For anyone who needs the refresher, Tennessee whiskey isn't just bourbon with a different postcode. By law, it must be produced in Tennessee and undergo the Lincoln County Process — a charcoal mellowing step where the new-make spirit drips through sugar maple charcoal before it ever touches a barrel. That extra step is what gives Jack Daniel's its signature smoothness and separates it from its Kentucky cousins. It's filtration as flavour tool, and at 40% ABV, Old No. 7 leans into that approachability hard.

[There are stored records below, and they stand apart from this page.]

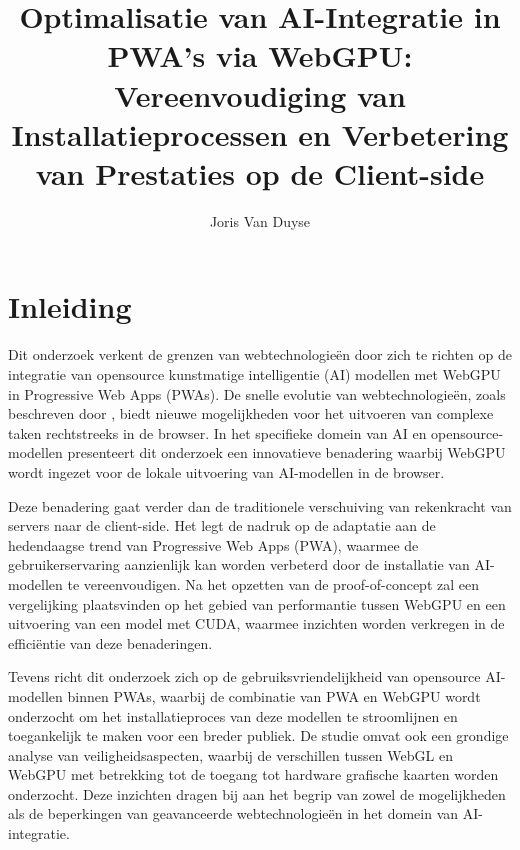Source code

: \documentclass{hogent-article}
\title{Optimalisatie van AI-Integratie in PWA's via WebGPU: Vereenvoudiging van Installatieprocessen en Verbetering van Prestaties op de Client-side}
\author{Joris Van Duyse}
\begin{document}
\begin{abstract}
\end{abstract}

\tableofcontents

\bigskip

\section{Inleiding}%
\label{sec:inleiding}


Dit onderzoek verkent de grenzen van webtechnologieën door zich te richten op de integratie van opensource kunstmatige intelligentie (AI) modellen 
met WebGPU in Progressive Web Apps (PWAs). 
De snelle evolutie van webtechnologieën, zoals beschreven door \textcite{Shumylo2023}, 
biedt nieuwe mogelijkheden voor het uitvoeren van complexe taken rechtstreeks in de browser.
In het specifieke domein van AI en opensource-modellen presenteert dit onderzoek een innovatieve benadering 
waarbij WebGPU wordt ingezet voor de lokale uitvoering van AI-modellen in de browser.

\bigbreak

Deze benadering gaat verder dan de traditionele verschuiving van rekenkracht van servers naar de client-side. 
Het legt de nadruk op de adaptatie aan de hedendaagse trend van Progressive Web Apps (PWA), 
waarmee de gebruikerservaring aanzienlijk kan worden verbeterd door de installatie van AI-modellen te vereenvoudigen. 
Na het opzetten van de proof-of-concept zal een vergelijking plaatsvinden op het gebied van performantie tussen WebGPU en een uitvoering van een model met CUDA, 
waarmee inzichten worden verkregen in de efficiëntie van deze benaderingen.

\bigbreak

Tevens richt dit onderzoek zich op de gebruiksvriendelijkheid van opensource AI-modellen binnen PWAs, 
waarbij de combinatie van PWA en WebGPU wordt onderzocht om het installatieproces van deze modellen te stroomlijnen en toegankelijk te maken voor een breder publiek. 
De studie omvat ook een grondige analyse van veiligheidsaspecten, waarbij de verschillen tussen WebGL en WebGPU met betrekking tot de toegang tot hardware grafische kaarten worden onderzocht. 
Deze inzichten dragen bij aan het begrip van zowel de mogelijkheden als de beperkingen van geavanceerde webtechnologieën in het domein van AI-integratie.
\end{document}
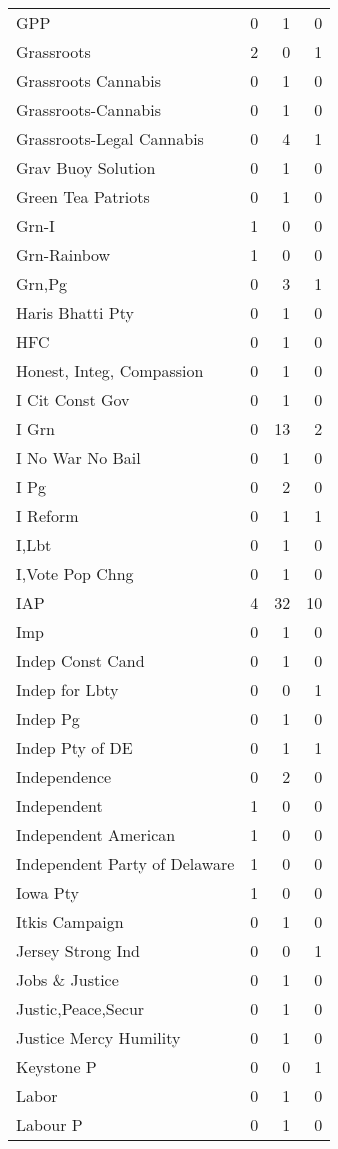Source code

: \begin{supertabular}{lrrr}
GPP & 0 & 1 & 0\\
Grassroots & 2 & 0 & 1\\
Grassroots Cannabis & 0 & 1 & 0\\
Grassroots-Cannabis & 0 & 1 & 0\\
Grassroots-Legal Cannabis & 0 & 4 & 1\\
Grav Buoy Solution & 0 & 1 & 0\\
Green Tea Patriots & 0 & 1 & 0\\
Grn-I & 1 & 0 & 0\\
Grn-Rainbow & 1 & 0 & 0\\
Grn,Pg & 0 & 3 & 1\\
Haris Bhatti Pty & 0 & 1 & 0\\
HFC & 0 & 1 & 0\\
Honest, Integ, Compassion & 0 & 1 & 0\\
I Cit Const Gov & 0 & 1 & 0\\
I Grn & 0 & 13 & 2\\
I No War No Bail & 0 & 1 & 0\\
I Pg & 0 & 2 & 0\\
I Reform & 0 & 1 & 1\\
I,Lbt & 0 & 1 & 0\\
I,Vote Pop Chng & 0 & 1 & 0\\
IAP & 4 & 32 & 10\\
Imp & 0 & 1 & 0\\
Indep Const Cand & 0 & 1 & 0\\
Indep for Lbty & 0 & 0 & 1\\
Indep Pg & 0 & 1 & 0\\
Indep Pty of DE & 0 & 1 & 1\\
Independence & 0 & 2 & 0\\
Independent & 1 & 0 & 0\\
Independent American & 1 & 0 & 0\\
Independent Party of Delaware & 1 & 0 & 0\\
Iowa Pty & 1 & 0 & 0\\
Itkis Campaign & 0 & 1 & 0\\
Jersey Strong Ind & 0 & 0 & 1\\
Jobs \& Justice & 0 & 1 & 0\\
Justic,Peace,Secur & 0 & 1 & 0\\
Justice Mercy Humility & 0 & 1 & 0\\
Keystone P & 0 & 0 & 1\\
Labor & 0 & 1 & 0\\
Labour P & 0 & 1 & 0\\

\end{supertabular}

This particular expression is the standard Old No. 7 liquid dressed up in a guitar case presentation box, priced at £49.50. You're paying a premium over the regular bottle for the packaging, no question. But as a gift? It works. It's the kind of thing that looks good under a Christmas tree or sitting on someone's bar cart, and the whiskey inside is consistent and reliable — which is more than I can say for some craft bottles at twice the price.
Tasting Notes
I'm not going to pretend I've got detailed cask-specific notes here — this is a NAS, mass-produced Tennessee whiskey blended for consistency, and Jack Daniel's doesn't publish mashbill specifics or barrel details for the core range. What I will say is that Old No. 7 delivers the profile you'd expect from a charcoal-mellowed, 40% ABV whiskey: it's smooth, accessible, and built for mixing as much as sipping. The charcoal mellowing rounds off the rough edges that you might find in a young bourbon at the same proof, and there's a reason bartenders around the world keep it within arm's reach.
The Verdict
Here's my honest take: Jack Daniel's Old No. 7 is not going to change your life. It's not going to make you rethink everything you know about American whiskey. But it's solid, it's dependable, and it punches at its weight class without pretending to be something it isn't. At £49.50 for the guitar case edition, you're buying presentation value on top of a perfectly decent dram. If someone handed me this at a barbecue or after a long shift, I'd drink it happily and without complaint. That counts for something. A 7.5 out of 10 feels right — it's a good whiskey that knows its lane and stays in it.
Best Served
This is a cocktail whiskey through and through. Make yourself a proper Lynchburg Lemonade — Old No. 7 with triple sec, fresh lemon juice, and lemon-lime soda over ice. It's the serve that was practically designed for this bottle. If you want something with a bit more backbone, an Old Fashioned with a dash of orange bitters and a good teaspoon of demerara syrup works beautifully — the charcoal smoothness means it plays well with sweetness without getting cloying. Neat? Sure, but add a splash of water to open it up at that 40% ABV. No shame in that.